■ What you are asked to do ■
Give back an exact copy of the lines below, from the first through the line with "無論我們在英國,在加拿大,在澳洲."; please stop there.

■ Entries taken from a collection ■
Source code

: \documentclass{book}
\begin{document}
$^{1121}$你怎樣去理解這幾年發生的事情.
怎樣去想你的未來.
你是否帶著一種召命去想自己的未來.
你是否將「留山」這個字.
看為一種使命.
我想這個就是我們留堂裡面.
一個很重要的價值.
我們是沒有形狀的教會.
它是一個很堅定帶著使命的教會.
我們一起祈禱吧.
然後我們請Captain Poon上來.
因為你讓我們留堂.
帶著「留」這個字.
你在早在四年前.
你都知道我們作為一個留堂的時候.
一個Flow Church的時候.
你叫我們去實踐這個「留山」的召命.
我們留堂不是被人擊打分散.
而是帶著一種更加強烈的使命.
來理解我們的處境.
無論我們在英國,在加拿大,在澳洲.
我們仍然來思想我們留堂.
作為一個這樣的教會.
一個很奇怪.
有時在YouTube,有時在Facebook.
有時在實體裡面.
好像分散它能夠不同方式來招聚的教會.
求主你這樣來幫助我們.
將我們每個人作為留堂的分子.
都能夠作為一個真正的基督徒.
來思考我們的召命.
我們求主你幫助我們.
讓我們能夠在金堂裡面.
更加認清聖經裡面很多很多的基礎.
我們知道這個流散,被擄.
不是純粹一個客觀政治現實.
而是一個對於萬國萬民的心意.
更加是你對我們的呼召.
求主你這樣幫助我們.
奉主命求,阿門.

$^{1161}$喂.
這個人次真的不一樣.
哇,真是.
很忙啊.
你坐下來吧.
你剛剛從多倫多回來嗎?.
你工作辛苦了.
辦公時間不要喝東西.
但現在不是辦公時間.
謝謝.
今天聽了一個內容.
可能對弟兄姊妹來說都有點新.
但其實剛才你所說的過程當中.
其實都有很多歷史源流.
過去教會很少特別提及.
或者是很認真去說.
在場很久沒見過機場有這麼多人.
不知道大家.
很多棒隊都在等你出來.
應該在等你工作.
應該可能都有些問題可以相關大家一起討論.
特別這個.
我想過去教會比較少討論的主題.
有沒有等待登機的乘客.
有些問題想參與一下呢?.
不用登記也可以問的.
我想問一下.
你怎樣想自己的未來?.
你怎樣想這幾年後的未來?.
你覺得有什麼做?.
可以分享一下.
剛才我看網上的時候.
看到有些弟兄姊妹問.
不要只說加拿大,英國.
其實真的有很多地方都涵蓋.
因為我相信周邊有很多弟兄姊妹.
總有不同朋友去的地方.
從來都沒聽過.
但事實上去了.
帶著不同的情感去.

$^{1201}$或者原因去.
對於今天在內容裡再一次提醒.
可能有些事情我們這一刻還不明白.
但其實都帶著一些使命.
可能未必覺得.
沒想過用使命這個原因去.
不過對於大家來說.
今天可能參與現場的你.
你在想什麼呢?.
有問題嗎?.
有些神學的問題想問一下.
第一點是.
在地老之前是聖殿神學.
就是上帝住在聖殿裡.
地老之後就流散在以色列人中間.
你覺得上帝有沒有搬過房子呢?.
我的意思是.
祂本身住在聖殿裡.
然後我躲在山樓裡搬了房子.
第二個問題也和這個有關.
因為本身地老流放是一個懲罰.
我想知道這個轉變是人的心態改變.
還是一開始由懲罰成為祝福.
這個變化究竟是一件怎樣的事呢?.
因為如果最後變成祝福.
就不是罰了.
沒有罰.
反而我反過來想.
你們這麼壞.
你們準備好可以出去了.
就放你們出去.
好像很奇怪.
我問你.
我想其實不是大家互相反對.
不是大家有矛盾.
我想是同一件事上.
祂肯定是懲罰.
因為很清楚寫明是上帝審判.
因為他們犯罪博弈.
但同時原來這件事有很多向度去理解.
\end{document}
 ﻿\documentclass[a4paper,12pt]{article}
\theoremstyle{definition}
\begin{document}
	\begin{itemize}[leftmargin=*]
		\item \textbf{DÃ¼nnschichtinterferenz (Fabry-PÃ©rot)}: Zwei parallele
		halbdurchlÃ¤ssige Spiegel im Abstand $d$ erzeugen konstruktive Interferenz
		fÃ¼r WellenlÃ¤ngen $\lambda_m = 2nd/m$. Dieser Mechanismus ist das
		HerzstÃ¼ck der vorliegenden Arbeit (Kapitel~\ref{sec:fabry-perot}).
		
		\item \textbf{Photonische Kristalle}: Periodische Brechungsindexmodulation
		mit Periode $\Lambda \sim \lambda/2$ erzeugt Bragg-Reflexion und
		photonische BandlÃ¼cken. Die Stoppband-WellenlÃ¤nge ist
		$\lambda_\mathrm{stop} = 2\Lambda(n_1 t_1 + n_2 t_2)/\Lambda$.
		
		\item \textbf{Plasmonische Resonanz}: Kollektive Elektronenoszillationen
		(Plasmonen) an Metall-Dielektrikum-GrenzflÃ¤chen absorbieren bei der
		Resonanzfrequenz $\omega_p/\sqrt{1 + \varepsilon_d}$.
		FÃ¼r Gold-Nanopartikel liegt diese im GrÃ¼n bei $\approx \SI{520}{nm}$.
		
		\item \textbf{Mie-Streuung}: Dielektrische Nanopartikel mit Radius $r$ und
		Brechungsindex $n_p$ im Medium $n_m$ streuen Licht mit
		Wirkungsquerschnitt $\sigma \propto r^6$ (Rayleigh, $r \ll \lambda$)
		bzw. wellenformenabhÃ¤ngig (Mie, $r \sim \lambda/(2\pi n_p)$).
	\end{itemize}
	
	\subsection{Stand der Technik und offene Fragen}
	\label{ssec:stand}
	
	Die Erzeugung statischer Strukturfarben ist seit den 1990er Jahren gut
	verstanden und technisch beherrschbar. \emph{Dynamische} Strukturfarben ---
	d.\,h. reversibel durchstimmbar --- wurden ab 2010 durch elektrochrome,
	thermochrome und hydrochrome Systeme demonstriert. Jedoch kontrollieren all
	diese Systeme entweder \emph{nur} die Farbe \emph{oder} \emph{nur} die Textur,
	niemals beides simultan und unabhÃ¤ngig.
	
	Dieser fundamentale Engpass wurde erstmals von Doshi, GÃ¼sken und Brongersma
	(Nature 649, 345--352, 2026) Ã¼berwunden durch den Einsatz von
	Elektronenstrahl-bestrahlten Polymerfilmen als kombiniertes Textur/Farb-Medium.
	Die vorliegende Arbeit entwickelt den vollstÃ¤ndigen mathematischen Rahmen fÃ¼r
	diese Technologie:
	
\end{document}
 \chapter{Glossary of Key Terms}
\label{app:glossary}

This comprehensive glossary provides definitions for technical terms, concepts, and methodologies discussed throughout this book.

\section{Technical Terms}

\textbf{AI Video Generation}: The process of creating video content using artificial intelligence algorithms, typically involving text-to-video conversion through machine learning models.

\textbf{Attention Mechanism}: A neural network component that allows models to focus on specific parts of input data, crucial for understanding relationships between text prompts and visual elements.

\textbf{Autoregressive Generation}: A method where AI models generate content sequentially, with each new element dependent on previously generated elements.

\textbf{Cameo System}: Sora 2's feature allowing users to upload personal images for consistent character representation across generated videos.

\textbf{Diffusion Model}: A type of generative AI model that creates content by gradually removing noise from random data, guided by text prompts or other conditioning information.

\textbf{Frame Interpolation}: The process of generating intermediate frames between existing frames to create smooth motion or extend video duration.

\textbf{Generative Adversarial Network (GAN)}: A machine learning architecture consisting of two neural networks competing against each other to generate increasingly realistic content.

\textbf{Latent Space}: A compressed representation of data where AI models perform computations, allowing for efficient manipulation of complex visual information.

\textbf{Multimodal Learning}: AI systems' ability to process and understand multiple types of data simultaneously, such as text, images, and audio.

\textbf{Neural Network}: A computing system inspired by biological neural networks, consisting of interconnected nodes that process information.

■ Exercise answer ■
Source code

: \documentclass{book}
\begin{document}
$^{1121}$你怎樣去理解這幾年發生的事情.
怎樣去想你的未來.
你是否帶著一種召命去想自己的未來.
你是否將「留山」這個字.
看為一種使命.
我想這個就是我們留堂裡面.
一個很重要的價值.
我們是沒有形狀的教會.
它是一個很堅定帶著使命的教會.
我們一起祈禱吧.
然後我們請Captain Poon上來.
因為你讓我們留堂.
帶著「留」這個字.
你在早在四年前.
你都知道我們作為一個留堂的時候.
一個Flow Church的時候.
你叫我們去實踐這個「留山」的召命.
我們留堂不是被人擊打分散.
而是帶著一種更加強烈的使命.
來理解我們的處境.
無論我們在英國,在加拿大,在澳洲.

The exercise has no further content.